Can You House Train Chickens?

Chicken DroppingI get a lot of emails asking questions but this one was special. Can I house train chickens? The answer is, of course, no – which any poultry keeper will tell you and it seems a bit of a dumb question.

However, there are no stupid questions because if you don’t ask you’ll never know. And if you’ve not kept chickens before and don’t know what they’re like, why shouldn’t it be possible to house train them.

The answer, no you can’t house train chickens or ducks for that matter, may be obvious to us but the reasons why you cannot house train them isn’t so obvious.

Chicken Physiology

First of all, the physiology of the hen doesn’t allow them to control their waste elimination. Unlike people who excrete urine one way and faeces another, everything comes out of the same place with the bird. Even the eggs are laid via the same exit.

That’s why poultry manure is so rich in nitrogen and fantastic for the compost heap. The droppings are a mix of both urine and faeces.
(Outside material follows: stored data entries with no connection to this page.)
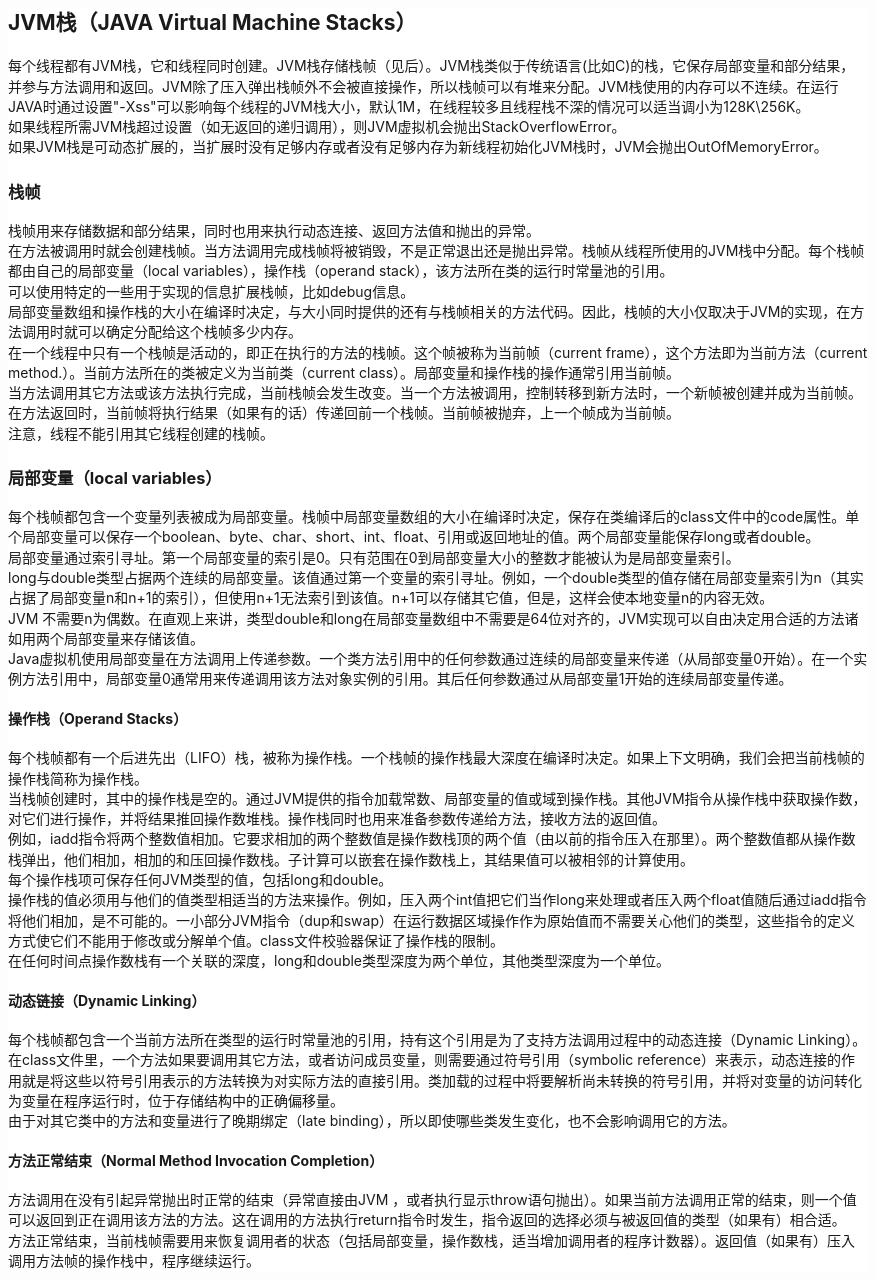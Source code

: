## JVM栈（JAVA Virtual Machine Stacks）
每个线程都有JVM栈，它和线程同时创建。JVM栈存储栈帧（见后）。JVM栈类似于传统语言(比如C)的栈，它保存局部变量和部分结果，并参与方法调用和返回。JVM除了压入弹出栈帧外不会被直接操作，所以栈帧可以有堆来分配。JVM栈使用的内存可以不连续。在运行JAVA时通过设置"-Xss"可以影响每个线程的JVM栈大小，默认1M，在线程较多且线程栈不深的情况可以适当调小为128K\256K。  
如果线程所需JVM栈超过设置（如无返回的递归调用），则JVM虚拟机会抛出StackOverflowError。  
如果JVM栈是可动态扩展的，当扩展时没有足够内存或者没有足够内存为新线程初始化JVM栈时，JVM会抛出OutOfMemoryError。

### 栈帧
栈帧用来存储数据和部分结果，同时也用来执行动态连接、返回方法值和抛出的异常。  
在方法被调用时就会创建栈帧。当方法调用完成栈帧将被销毁，不是正常退出还是抛出异常。栈帧从线程所使用的JVM栈中分配。每个栈帧都由自己的局部变量（local variables），操作栈（operand stack），该方法所在类的运行时常量池的引用。  
可以使用特定的一些用于实现的信息扩展栈帧，比如debug信息。  
局部变量数组和操作栈的大小在编译时决定，与大小同时提供的还有与栈帧相关的方法代码。因此，栈帧的大小仅取决于JVM的实现，在方法调用时就可以确定分配给这个栈帧多少内存。  
在一个线程中只有一个栈帧是活动的，即正在执行的方法的栈帧。这个帧被称为当前帧（current frame），这个方法即为当前方法（current method.）。当前方法所在的类被定义为当前类（current class）。局部变量和操作栈的操作通常引用当前帧。  
当方法调用其它方法或该方法执行完成，当前栈帧会发生改变。当一个方法被调用，控制转移到新方法时，一个新帧被创建并成为当前帧。在方法返回时，当前帧将执行结果（如果有的话）传递回前一个栈帧。当前帧被抛弃，上一个帧成为当前帧。  
注意，线程不能引用其它线程创建的栈帧。

### 局部变量（local variables）
每个栈帧都包含一个变量列表被成为局部变量。栈帧中局部变量数组的大小在编译时决定，保存在类编译后的class文件中的code属性。单个局部变量可以保存一个boolean、byte、char、short、int、float、引用或返回地址的值。两个局部变量能保存long或者double。  
局部变量通过索引寻址。第一个局部变量的索引是0。只有范围在0到局部变量大小的整数才能被认为是局部变量索引。  
long与double类型占据两个连续的局部变量。该值通过第一个变量的索引寻址。例如，一个double类型的值存储在局部变量索引为n（其实占据了局部变量n和n+1的索引），但使用n+1无法索引到该值。n+1可以存储其它值，但是，这样会使本地变量n的内容无效。  
JVM 不需要n为偶数。在直观上来讲，类型double和long在局部变量数组中不需要是64位对齐的，JVM实现可以自由决定用合适的方法诸如用两个局部变量来存储该值。  
Java虚拟机使用局部变量在方法调用上传递参数。一个类方法引用中的任何参数通过连续的局部变量来传递（从局部变量0开始）。在一个实例方法引用中，局部变量0通常用来传递调用该方法对象实例的引用。其后任何参数通过从局部变量1开始的连续局部变量传递。

#### 操作栈（Operand Stacks）
每个栈帧都有一个后进先出（LIFO）栈，被称为操作栈。一个栈帧的操作栈最大深度在编译时决定。如果上下文明确，我们会把当前栈帧的操作栈简称为操作栈。  
当栈帧创建时，其中的操作栈是空的。通过JVM提供的指令加载常数、局部变量的值或域到操作栈。其他JVM指令从操作栈中获取操作数，对它们进行操作，并将结果推回操作数堆栈。操作栈同时也用来准备参数传递给方法，接收方法的返回值。  
例如，iadd指令将两个整数值相加。它要求相加的两个整数值是操作数栈顶的两个值（由以前的指令压入在那里）。两个整数值都从操作数栈弹出，他们相加，相加的和压回操作数栈。子计算可以嵌套在操作数栈上，其结果值可以被相邻的计算使用。  
每个操作栈项可保存任何JVM类型的值，包括long和double。  
操作栈的值必须用与他们的值类型相适当的方法来操作。例如，压入两个int值把它们当作long来处理或者压入两个float值随后通过iadd指令将他们相加，是不可能的。一小部分JVM指令（dup和swap）在运行数据区域操作作为原始值而不需要关心他们的类型，这些指令的定义方式使它们不能用于修改或分解单个值。class文件校验器保证了操作栈的限制。  
在任何时间点操作数栈有一个关联的深度，long和double类型深度为两个单位，其他类型深度为一个单位。

#### 动态链接（Dynamic Linking）
每个栈帧都包含一个当前方法所在类型的运行时常量池的引用，持有这个引用是为了支持方法调用过程中的动态连接（Dynamic Linking）。在class文件里，一个方法如果要调用其它方法，或者访问成员变量，则需要通过符号引用（symbolic reference）来表示，动态连接的作用就是将这些以符号引用表示的方法转换为对实际方法的直接引用。类加载的过程中将要解析尚未转换的符号引用，并将对变量的访问转化为变量在程序运行时，位于存储结构中的正确偏移量。  
由于对其它类中的方法和变量进行了晚期绑定（late binding），所以即使哪些类发生变化，也不会影响调用它的方法。

#### 方法正常结束（Normal Method Invocation Completion）
方法调用在没有引起异常抛出时正常的结束（异常直接由JVM ，或者执行显示throw语句抛出）。如果当前方法调用正常的结束，则一个值可以返回到正在调用该方法的方法。这在调用的方法执行return指令时发生，指令返回的选择必须与被返回值的类型（如果有）相合适。  
方法正常结束，当前栈帧需要用来恢复调用者的状态（包括局部变量，操作数栈，适当增加调用者的程序计数器）。返回值（如果有）压入调用方法帧的操作栈中，程序继续运行。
Even so, you might wonder why poultry can’t control their eliminations like dogs and cats for instance. The fact is there is no reason for them to do so and so there is no evolutionary advantage to them in doing so.

Evolution & Waste Elimination

Nature doesn’t waste effort on things that aren’t necessary. Dogs and cats communicate with their waste. Dogs marking their territory and sending messages to other dogs by hitting every lampost they walk past. Cats bury their business to avoid detection by predators and to keep a low profile from other cats.
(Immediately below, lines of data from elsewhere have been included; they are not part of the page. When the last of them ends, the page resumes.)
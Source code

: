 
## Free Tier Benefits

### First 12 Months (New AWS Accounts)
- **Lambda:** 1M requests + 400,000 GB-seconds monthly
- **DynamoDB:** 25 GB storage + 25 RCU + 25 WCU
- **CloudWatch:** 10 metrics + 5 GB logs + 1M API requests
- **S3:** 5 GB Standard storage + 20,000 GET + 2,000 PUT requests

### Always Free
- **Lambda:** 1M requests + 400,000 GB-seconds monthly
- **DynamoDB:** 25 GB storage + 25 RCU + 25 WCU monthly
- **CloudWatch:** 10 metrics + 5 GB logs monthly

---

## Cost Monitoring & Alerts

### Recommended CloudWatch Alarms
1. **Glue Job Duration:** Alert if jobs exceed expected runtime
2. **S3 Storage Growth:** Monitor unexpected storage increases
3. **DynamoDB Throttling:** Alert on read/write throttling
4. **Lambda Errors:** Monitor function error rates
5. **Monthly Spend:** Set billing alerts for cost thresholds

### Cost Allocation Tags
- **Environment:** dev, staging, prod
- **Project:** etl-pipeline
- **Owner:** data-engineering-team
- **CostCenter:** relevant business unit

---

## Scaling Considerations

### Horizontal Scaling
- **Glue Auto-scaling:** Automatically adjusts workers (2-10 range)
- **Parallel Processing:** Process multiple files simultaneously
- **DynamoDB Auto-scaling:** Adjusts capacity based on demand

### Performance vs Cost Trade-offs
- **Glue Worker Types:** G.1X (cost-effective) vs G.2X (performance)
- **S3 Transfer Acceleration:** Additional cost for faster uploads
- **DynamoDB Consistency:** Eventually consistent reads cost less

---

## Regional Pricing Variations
Animals that live in a den control their waste for health reasons if nothing else. If people  ‘foul their nest’ they will soon come down with a disease and be dead.

But grazing animals, herbivores like sheep, cattle and horses, just do it where they stand. Or rather, do it on land they’re moving away from. There’s no benefit to them in control.

Jungle Fowl

If we look back to the chicken’s wild ancestors – the jungle fowl – they are always on the move across the forest floor. Their droppings are left behind to help the plants and trees grow. At night they roost in a convenient tree on a branch and their droppings fall down to the forest floor. The next day the fowl have moved on and will most likely be roosting in a different tree, just like grazing animals.

Can You House Train Chickens?

So now you know that not only you cannot house train chickens but why you cannot house train your hens. And all from a daft question that wasn’t so daft.